1990 film by Karel Reisz

Everybody Wins is a 1990 mystery thriller film directed by Karel Reisz, starring Debra Winger and Nick Nolte. The screenplay was written by Arthur Miller, based on his one-act play Some Kind of Love Story (1984). It is loosely inspired by an actual 1970s murder case in Canaan, Connecticut which was the subject of the television film A Death in Canaan (1978) directed by Tony Richardson. It was also the last film to be directed by Karel Reisz before his death in 2002.

==Synopsis==

A prominent doctor from New England has been murdered, and his young nephew has been convicted of the crime. A seductive, possibly unstable woman named Angela Crispini persuades a private investigator, Tom O'Toole, to look into the case. She claims that the youth is innocent and that "everybody" knows who the real killer is.

O'Toole lives with his sister, Connie, who is convinced Crispini is just using him. O'Toole is determined to get to the bottom of the case, in part due to his contempt for Charley Haggerty, the district attorney.

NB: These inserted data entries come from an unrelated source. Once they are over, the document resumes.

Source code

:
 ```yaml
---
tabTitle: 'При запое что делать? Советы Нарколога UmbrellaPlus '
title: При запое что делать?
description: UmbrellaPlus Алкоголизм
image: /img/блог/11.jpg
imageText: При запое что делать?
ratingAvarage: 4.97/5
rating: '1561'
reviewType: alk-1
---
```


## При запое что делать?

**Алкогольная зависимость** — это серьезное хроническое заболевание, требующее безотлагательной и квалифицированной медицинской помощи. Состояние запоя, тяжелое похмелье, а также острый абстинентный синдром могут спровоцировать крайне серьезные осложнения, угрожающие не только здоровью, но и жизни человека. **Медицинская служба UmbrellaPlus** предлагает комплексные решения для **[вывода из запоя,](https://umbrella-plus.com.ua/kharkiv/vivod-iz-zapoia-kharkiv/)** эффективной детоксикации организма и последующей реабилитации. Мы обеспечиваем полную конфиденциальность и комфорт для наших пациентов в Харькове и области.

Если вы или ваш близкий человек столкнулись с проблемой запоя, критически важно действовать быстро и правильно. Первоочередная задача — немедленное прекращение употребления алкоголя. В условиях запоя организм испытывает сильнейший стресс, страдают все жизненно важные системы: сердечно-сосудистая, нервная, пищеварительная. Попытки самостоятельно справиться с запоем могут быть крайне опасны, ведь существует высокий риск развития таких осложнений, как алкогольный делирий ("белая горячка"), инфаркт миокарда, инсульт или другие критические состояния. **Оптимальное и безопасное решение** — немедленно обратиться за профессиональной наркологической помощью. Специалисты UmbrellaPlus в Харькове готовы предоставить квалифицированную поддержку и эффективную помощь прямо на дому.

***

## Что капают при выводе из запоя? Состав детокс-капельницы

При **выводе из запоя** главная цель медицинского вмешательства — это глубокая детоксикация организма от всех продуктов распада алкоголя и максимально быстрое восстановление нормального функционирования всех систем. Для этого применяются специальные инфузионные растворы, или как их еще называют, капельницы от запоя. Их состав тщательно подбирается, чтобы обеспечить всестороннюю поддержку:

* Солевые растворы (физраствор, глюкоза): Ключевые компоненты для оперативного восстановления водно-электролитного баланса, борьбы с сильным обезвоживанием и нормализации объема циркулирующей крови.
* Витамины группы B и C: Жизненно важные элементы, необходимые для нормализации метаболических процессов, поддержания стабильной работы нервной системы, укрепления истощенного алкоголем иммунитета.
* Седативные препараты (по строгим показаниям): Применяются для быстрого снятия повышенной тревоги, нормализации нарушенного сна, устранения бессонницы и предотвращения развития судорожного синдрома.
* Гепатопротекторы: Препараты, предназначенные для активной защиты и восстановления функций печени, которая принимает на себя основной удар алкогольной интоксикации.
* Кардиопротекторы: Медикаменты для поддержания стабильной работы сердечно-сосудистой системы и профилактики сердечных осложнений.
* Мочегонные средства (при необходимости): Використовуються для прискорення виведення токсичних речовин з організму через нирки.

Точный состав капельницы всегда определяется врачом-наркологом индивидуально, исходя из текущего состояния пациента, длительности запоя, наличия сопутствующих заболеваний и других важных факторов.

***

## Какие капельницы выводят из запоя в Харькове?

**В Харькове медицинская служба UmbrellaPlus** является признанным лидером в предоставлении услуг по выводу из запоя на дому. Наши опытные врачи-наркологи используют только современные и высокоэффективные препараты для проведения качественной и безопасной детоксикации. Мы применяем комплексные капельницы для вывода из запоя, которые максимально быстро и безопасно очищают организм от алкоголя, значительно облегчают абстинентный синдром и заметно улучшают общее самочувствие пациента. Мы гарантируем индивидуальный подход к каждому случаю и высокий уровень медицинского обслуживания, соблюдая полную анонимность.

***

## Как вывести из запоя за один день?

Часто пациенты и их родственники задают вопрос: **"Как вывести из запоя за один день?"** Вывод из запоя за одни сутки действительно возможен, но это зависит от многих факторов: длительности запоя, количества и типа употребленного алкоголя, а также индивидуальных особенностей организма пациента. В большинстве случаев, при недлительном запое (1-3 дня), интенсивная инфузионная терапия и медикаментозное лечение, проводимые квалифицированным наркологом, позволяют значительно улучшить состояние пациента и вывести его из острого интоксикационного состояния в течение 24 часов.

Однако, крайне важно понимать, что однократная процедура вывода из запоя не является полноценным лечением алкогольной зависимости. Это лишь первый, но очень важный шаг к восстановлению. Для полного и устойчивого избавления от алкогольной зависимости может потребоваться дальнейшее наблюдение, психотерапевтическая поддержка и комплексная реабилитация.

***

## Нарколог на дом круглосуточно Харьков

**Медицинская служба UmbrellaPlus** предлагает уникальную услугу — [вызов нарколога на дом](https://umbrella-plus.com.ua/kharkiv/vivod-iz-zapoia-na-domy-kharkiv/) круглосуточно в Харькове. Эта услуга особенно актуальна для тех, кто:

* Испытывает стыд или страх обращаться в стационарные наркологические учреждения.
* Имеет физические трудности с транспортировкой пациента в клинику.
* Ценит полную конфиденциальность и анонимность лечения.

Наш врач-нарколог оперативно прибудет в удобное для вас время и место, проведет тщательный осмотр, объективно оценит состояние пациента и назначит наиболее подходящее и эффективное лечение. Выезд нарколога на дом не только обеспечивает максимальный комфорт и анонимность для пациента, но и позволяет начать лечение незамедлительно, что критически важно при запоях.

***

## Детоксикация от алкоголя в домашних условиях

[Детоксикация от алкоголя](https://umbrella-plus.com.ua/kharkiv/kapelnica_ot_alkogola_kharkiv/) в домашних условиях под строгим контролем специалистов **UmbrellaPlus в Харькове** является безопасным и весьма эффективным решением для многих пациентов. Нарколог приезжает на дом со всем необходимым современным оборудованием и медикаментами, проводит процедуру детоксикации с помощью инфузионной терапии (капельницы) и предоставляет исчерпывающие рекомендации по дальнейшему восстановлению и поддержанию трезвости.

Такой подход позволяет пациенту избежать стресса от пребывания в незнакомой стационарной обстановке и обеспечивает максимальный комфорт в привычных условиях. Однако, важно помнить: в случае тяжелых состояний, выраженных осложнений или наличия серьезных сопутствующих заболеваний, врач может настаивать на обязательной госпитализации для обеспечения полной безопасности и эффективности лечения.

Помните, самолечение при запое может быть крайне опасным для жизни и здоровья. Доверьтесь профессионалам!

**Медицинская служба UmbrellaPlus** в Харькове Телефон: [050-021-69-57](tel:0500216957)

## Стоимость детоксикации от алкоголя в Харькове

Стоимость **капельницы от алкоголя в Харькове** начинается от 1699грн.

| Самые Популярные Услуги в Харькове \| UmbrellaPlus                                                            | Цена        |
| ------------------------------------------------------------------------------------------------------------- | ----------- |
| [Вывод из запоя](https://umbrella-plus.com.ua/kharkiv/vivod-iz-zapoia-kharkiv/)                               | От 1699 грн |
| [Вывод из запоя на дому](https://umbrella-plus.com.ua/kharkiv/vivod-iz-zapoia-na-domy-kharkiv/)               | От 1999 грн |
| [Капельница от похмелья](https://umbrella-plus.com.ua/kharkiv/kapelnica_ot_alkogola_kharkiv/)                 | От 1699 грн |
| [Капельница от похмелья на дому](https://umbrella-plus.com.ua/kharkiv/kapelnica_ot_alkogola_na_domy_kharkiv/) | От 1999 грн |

He discovers that Crispini may be a prostitute and that she also had been romantically involved with Haggerty before him. O'Toole enlists the help of a friendly judge, Murdoch, only to see Crispini seduce and manipulate the judge as well.

==Production==
The film was shot primarily in Norwich, Connecticut. Some of its featured locations include: Norwich City Hall, the Norwich Free Academy, the harbor, Park Church, Canterbury Turnpike, Washington Street and Washington Street Extension, the now-renovated Mobil station, downtown Norwich, as well as many identifiable homes. One scene is set against a backdrop of a colorful (yet no longer existing) mural. The concluding scene features a stately white house on top of a hill off Washington Street Extension.

The film's score features music by Leon Redbone.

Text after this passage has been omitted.